キマダラルリツバメシジミ; Japanese Silverlines

学生講義の翌日の土曜日は朝から快晴。

午前中はチャマダラセセリ狙いである場所に立ち寄りましたが、年1化のチャマとはいえやはり時期が遅すぎたようで1頭も見ることができませんでした。2時間ほどでチャマ探索を諦めました。



午後からは目標をキマダラルリツバメ(キマルリ)に変えました。

とにかく日中は暑いので(盛岡でも気温30度を越えた)、車でいくつかの村落の道路を流しながら良さそうな場所を何箇所かピックアップし、最も良さそうな場所でキマルリ君の出現を待つことにしました。そこは山間部の集落にある斜面の耕作地で、大きな桐の木が数本立っています。

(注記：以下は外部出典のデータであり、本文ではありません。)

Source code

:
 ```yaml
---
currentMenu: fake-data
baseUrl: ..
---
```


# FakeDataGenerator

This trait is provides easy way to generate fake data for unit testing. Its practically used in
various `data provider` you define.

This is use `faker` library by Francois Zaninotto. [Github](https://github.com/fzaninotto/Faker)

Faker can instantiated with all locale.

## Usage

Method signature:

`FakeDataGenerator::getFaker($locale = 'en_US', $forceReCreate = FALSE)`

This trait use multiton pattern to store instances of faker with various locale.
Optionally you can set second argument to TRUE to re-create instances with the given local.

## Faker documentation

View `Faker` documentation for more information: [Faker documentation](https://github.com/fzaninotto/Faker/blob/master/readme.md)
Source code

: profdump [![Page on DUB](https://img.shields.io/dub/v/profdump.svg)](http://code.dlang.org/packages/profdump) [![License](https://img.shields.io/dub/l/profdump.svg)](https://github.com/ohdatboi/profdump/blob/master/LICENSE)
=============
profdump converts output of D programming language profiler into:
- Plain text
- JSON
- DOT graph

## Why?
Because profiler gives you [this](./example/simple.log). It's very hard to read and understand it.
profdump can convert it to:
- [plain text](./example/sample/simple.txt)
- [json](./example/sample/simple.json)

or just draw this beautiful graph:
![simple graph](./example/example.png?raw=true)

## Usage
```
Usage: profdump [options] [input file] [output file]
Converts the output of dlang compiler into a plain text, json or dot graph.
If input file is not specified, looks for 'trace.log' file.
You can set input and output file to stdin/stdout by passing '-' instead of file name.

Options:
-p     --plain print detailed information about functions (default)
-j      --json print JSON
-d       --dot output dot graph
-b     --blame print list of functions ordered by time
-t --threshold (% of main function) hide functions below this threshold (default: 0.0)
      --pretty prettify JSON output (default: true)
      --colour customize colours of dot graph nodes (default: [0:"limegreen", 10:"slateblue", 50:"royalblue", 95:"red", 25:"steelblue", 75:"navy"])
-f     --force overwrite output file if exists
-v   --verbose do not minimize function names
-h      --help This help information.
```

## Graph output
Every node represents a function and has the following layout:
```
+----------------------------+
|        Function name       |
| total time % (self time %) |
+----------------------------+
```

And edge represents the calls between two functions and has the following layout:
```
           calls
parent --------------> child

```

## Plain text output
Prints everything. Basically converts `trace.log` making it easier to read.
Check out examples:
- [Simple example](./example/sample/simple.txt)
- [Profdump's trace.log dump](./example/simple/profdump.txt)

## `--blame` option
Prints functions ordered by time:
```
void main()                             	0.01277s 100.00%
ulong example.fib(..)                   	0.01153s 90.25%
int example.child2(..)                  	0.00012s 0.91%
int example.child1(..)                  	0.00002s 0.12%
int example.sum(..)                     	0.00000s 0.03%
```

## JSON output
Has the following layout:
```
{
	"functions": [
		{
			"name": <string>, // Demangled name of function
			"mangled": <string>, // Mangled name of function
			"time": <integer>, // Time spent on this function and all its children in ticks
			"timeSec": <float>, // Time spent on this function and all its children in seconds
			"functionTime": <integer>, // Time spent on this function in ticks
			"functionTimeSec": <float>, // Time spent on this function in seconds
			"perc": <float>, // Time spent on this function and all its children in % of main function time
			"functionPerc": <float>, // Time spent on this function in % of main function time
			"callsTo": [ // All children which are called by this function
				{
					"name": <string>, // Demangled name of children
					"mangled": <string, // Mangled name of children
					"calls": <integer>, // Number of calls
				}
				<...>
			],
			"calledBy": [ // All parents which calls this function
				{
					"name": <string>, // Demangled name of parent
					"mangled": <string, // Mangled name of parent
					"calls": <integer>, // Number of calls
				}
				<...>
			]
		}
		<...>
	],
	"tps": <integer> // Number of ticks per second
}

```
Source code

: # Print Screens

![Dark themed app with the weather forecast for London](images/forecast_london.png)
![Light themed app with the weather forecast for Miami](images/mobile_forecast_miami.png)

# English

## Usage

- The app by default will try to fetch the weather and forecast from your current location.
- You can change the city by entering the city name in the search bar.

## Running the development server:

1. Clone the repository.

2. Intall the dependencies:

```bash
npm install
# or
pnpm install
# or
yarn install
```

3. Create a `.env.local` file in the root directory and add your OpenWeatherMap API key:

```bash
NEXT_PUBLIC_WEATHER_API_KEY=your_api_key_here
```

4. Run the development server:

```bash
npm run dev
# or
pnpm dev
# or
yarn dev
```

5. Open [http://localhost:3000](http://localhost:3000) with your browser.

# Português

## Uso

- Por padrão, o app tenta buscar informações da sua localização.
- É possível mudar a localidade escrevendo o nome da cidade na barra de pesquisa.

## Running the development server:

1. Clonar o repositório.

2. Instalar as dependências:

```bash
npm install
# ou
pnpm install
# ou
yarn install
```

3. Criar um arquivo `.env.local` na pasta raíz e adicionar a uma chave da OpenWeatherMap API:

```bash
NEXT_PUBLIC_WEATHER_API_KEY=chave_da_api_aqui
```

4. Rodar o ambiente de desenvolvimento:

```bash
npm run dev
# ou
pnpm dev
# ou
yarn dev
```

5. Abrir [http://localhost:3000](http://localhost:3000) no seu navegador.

太陽が山の陰に入った直後の薄暮の時間帯になった頃、セセリチョウほどの大きさの小型のチョウが旋回飛翔し始めました(実際、速すぎてシジミチョウかどうかもわからないのですが)。

もしやと思いながら、見失わないように目を凝らしてそのチョウの飛翔を注視していたところ、5mほど先の枯れたイネ科植物の穂先に止まりました-------そっと近づいてチョウに目をやると、そこにはまぎれも無く翅を開いたキマルリの姿がありました。

至福の時間が到来。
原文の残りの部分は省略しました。